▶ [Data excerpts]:
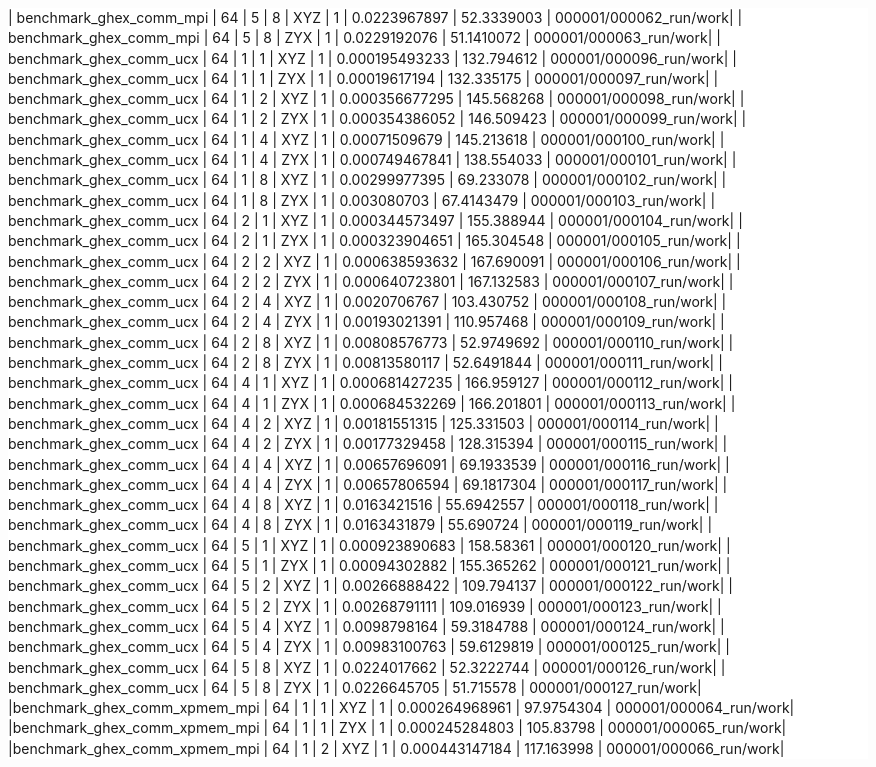 |      benchmark_ghex_comm_mpi | 64 |    5 |      8 |   XYZ |       1 |   0.0223967897 | 52.3339003 | 000001/000062_run/work|
|      benchmark_ghex_comm_mpi | 64 |    5 |      8 |   ZYX |       1 |   0.0229192076 | 51.1410072 | 000001/000063_run/work|
|      benchmark_ghex_comm_ucx | 64 |    1 |      1 |   XYZ |       1 | 0.000195493233 | 132.794612 | 000001/000096_run/work|
|      benchmark_ghex_comm_ucx | 64 |    1 |      1 |   ZYX |       1 |  0.00019617194 | 132.335175 | 000001/000097_run/work|
|      benchmark_ghex_comm_ucx | 64 |    1 |      2 |   XYZ |       1 | 0.000356677295 | 145.568268 | 000001/000098_run/work|
|      benchmark_ghex_comm_ucx | 64 |    1 |      2 |   ZYX |       1 | 0.000354386052 | 146.509423 | 000001/000099_run/work|
|      benchmark_ghex_comm_ucx | 64 |    1 |      4 |   XYZ |       1 |  0.00071509679 | 145.213618 | 000001/000100_run/work|
|      benchmark_ghex_comm_ucx | 64 |    1 |      4 |   ZYX |       1 | 0.000749467841 | 138.554033 | 000001/000101_run/work|
|      benchmark_ghex_comm_ucx | 64 |    1 |      8 |   XYZ |       1 |  0.00299977395 |  69.233078 | 000001/000102_run/work|
|      benchmark_ghex_comm_ucx | 64 |    1 |      8 |   ZYX |       1 |    0.003080703 | 67.4143479 | 000001/000103_run/work|
|      benchmark_ghex_comm_ucx | 64 |    2 |      1 |   XYZ |       1 | 0.000344573497 | 155.388944 | 000001/000104_run/work|
|      benchmark_ghex_comm_ucx | 64 |    2 |      1 |   ZYX |       1 | 0.000323904651 | 165.304548 | 000001/000105_run/work|
|      benchmark_ghex_comm_ucx | 64 |    2 |      2 |   XYZ |       1 | 0.000638593632 | 167.690091 | 000001/000106_run/work|
|      benchmark_ghex_comm_ucx | 64 |    2 |      2 |   ZYX |       1 | 0.000640723801 | 167.132583 | 000001/000107_run/work|
|      benchmark_ghex_comm_ucx | 64 |    2 |      4 |   XYZ |       1 |   0.0020706767 | 103.430752 | 000001/000108_run/work|
|      benchmark_ghex_comm_ucx | 64 |    2 |      4 |   ZYX |       1 |  0.00193021391 | 110.957468 | 000001/000109_run/work|
|      benchmark_ghex_comm_ucx | 64 |    2 |      8 |   XYZ |       1 |  0.00808576773 | 52.9749692 | 000001/000110_run/work|
|      benchmark_ghex_comm_ucx | 64 |    2 |      8 |   ZYX |       1 |  0.00813580117 | 52.6491844 | 000001/000111_run/work|
|      benchmark_ghex_comm_ucx | 64 |    4 |      1 |   XYZ |       1 | 0.000681427235 | 166.959127 | 000001/000112_run/work|
|      benchmark_ghex_comm_ucx | 64 |    4 |      1 |   ZYX |       1 | 0.000684532269 | 166.201801 | 000001/000113_run/work|
|      benchmark_ghex_comm_ucx | 64 |    4 |      2 |   XYZ |       1 |  0.00181551315 | 125.331503 | 000001/000114_run/work|
|      benchmark_ghex_comm_ucx | 64 |    4 |      2 |   ZYX |       1 |  0.00177329458 | 128.315394 | 000001/000115_run/work|
|      benchmark_ghex_comm_ucx | 64 |    4 |      4 |   XYZ |       1 |  0.00657696091 | 69.1933539 | 000001/000116_run/work|
|      benchmark_ghex_comm_ucx | 64 |    4 |      4 |   ZYX |       1 |  0.00657806594 | 69.1817304 | 000001/000117_run/work|
|      benchmark_ghex_comm_ucx | 64 |    4 |      8 |   XYZ |       1 |   0.0163421516 | 55.6942557 | 000001/000118_run/work|
|      benchmark_ghex_comm_ucx | 64 |    4 |      8 |   ZYX |       1 |   0.0163431879 |  55.690724 | 000001/000119_run/work|
|      benchmark_ghex_comm_ucx | 64 |    5 |      1 |   XYZ |       1 | 0.000923890683 |  158.58361 | 000001/000120_run/work|
|      benchmark_ghex_comm_ucx | 64 |    5 |      1 |   ZYX |       1 |  0.00094302882 | 155.365262 | 000001/000121_run/work|
|      benchmark_ghex_comm_ucx | 64 |    5 |      2 |   XYZ |       1 |  0.00266888422 | 109.794137 | 000001/000122_run/work|
|      benchmark_ghex_comm_ucx | 64 |    5 |      2 |   ZYX |       1 |  0.00268791111 | 109.016939 | 000001/000123_run/work|
|      benchmark_ghex_comm_ucx | 64 |    5 |      4 |   XYZ |       1 |   0.0098798164 | 59.3184788 | 000001/000124_run/work|
|      benchmark_ghex_comm_ucx | 64 |    5 |      4 |   ZYX |       1 |  0.00983100763 | 59.6129819 | 000001/000125_run/work|
|      benchmark_ghex_comm_ucx | 64 |    5 |      8 |   XYZ |       1 |   0.0224017662 | 52.3222744 | 000001/000126_run/work|
|      benchmark_ghex_comm_ucx | 64 |    5 |      8 |   ZYX |       1 |   0.0226645705 |  51.715578 | 000001/000127_run/work|
|benchmark_ghex_comm_xpmem_mpi | 64 |    1 |      1 |   XYZ |       1 | 0.000264968961 | 97.9754304 | 000001/000064_run/work|
|benchmark_ghex_comm_xpmem_mpi | 64 |    1 |      1 |   ZYX |       1 | 0.000245284803 |  105.83798 | 000001/000065_run/work|
|benchmark_ghex_comm_xpmem_mpi | 64 |    1 |      2 |   XYZ |       1 | 0.000443147184 | 117.163998 | 000001/000066_run/work|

▶ [Assignment]:
Reproduce these records exactly, but not the pictures.

▶ [Exercise solution]:
 |      benchmark_ghex_comm_mpi | 64 |    5 |      8 |   XYZ |       1 |   0.0223967897 | 52.3339003 | 000001/000062_run/work|
|      benchmark_ghex_comm_mpi | 64 |    5 |      8 |   ZYX |       1 |   0.0229192076 | 51.1410072 | 000001/000063_run/work|
|      benchmark_ghex_comm_ucx | 64 |    1 |      1 |   XYZ |       1 | 0.000195493233 | 132.794612 | 000001/000096_run/work|
|      benchmark_ghex_comm_ucx | 64 |    1 |      1 |   ZYX |       1 |  0.00019617194 | 132.335175 | 000001/000097_run/work|
|      benchmark_ghex_comm_ucx | 64 |    1 |      2 |   XYZ |       1 | 0.000356677295 | 145.568268 | 000001/000098_run/work|
|      benchmark_ghex_comm_ucx | 64 |    1 |      2 |   ZYX |       1 | 0.000354386052 | 146.509423 | 000001/000099_run/work|
|      benchmark_ghex_comm_ucx | 64 |    1 |      4 |   XYZ |       1 |  0.00071509679 | 145.213618 | 000001/000100_run/work|
|      benchmark_ghex_comm_ucx | 64 |    1 |      4 |   ZYX |       1 | 0.000749467841 | 138.554033 | 000001/000101_run/work|
|      benchmark_ghex_comm_ucx | 64 |    1 |      8 |   XYZ |       1 |  0.00299977395 |  69.233078 | 000001/000102_run/work|
|      benchmark_ghex_comm_ucx | 64 |    1 |      8 |   ZYX |       1 |    0.003080703 | 67.4143479 | 000001/000103_run/work|
|      benchmark_ghex_comm_ucx | 64 |    2 |      1 |   XYZ |       1 | 0.000344573497 | 155.388944 | 000001/000104_run/work|
|      benchmark_ghex_comm_ucx | 64 |    2 |      1 |   ZYX |       1 | 0.000323904651 | 165.304548 | 000001/000105_run/work|
|      benchmark_ghex_comm_ucx | 64 |    2 |      2 |   XYZ |       1 | 0.000638593632 | 167.690091 | 000001/000106_run/work|
|      benchmark_ghex_comm_ucx | 64 |    2 |      2 |   ZYX |       1 | 0.000640723801 | 167.132583 | 000001/000107_run/work|
|      benchmark_ghex_comm_ucx | 64 |    2 |      4 |   XYZ |       1 |   0.0020706767 | 103.430752 | 000001/000108_run/work|
|      benchmark_ghex_comm_ucx | 64 |    2 |      4 |   ZYX |       1 |  0.00193021391 | 110.957468 | 000001/000109_run/work|
|      benchmark_ghex_comm_ucx | 64 |    2 |      8 |   XYZ |       1 |  0.00808576773 | 52.9749692 | 000001/000110_run/work|
|      benchmark_ghex_comm_ucx | 64 |    2 |      8 |   ZYX |       1 |  0.00813580117 | 52.6491844 | 000001/000111_run/work|
|      benchmark_ghex_comm_ucx | 64 |    4 |      1 |   XYZ |       1 | 0.000681427235 | 166.959127 | 000001/000112_run/work|
|      benchmark_ghex_comm_ucx | 64 |    4 |      1 |   ZYX |       1 | 0.000684532269 | 166.201801 | 000001/000113_run/work|
|      benchmark_ghex_comm_ucx | 64 |    4 |      2 |   XYZ |       1 |  0.00181551315 | 125.331503 | 000001/000114_run/work|
|      benchmark_ghex_comm_ucx | 64 |    4 |      2 |   ZYX |       1 |  0.00177329458 | 128.315394 | 000001/000115_run/work|
|      benchmark_ghex_comm_ucx | 64 |    4 |      4 |   XYZ |       1 |  0.00657696091 | 69.1933539 | 000001/000116_run/work|
|      benchmark_ghex_comm_ucx | 64 |    4 |      4 |   ZYX |       1 |  0.00657806594 | 69.1817304 | 000001/000117_run/work|
|      benchmark_ghex_comm_ucx | 64 |    4 |      8 |   XYZ |       1 |   0.0163421516 | 55.6942557 | 000001/000118_run/work|
|      benchmark_ghex_comm_ucx | 64 |    4 |      8 |   ZYX |       1 |   0.0163431879 |  55.690724 | 000001/000119_run/work|
|      benchmark_ghex_comm_ucx | 64 |    5 |      1 |   XYZ |       1 | 0.000923890683 |  158.58361 | 000001/000120_run/work|
|      benchmark_ghex_comm_ucx | 64 |    5 |      1 |   ZYX |       1 |  0.00094302882 | 155.365262 | 000001/000121_run/work|
|      benchmark_ghex_comm_ucx | 64 |    5 |      2 |   XYZ |       1 |  0.00266888422 | 109.794137 | 000001/000122_run/work|
|      benchmark_ghex_comm_ucx | 64 |    5 |      2 |   ZYX |       1 |  0.00268791111 | 109.016939 | 000001/000123_run/work|
|      benchmark_ghex_comm_ucx | 64 |    5 |      4 |   XYZ |       1 |   0.0098798164 | 59.3184788 | 000001/000124_run/work|
|      benchmark_ghex_comm_ucx | 64 |    5 |      4 |   ZYX |       1 |  0.00983100763 | 59.6129819 | 000001/000125_run/work|
|      benchmark_ghex_comm_ucx | 64 |    5 |      8 |   XYZ |       1 |   0.0224017662 | 52.3222744 | 000001/000126_run/work|
|      benchmark_ghex_comm_ucx | 64 |    5 |      8 |   ZYX |       1 |   0.0226645705 |  51.715578 | 000001/000127_run/work|
|benchmark_ghex_comm_xpmem_mpi | 64 |    1 |      1 |   XYZ |       1 | 0.000264968961 | 97.9754304 | 000001/000064_run/work|
|benchmark_ghex_comm_xpmem_mpi | 64 |    1 |      1 |   ZYX |       1 | 0.000245284803 |  105.83798 | 000001/000065_run/work|
|benchmark_ghex_comm_xpmem_mpi | 64 |    1 |      2 |   XYZ |       1 | 0.000443147184 | 117.163998 | 000001/000066_run/work|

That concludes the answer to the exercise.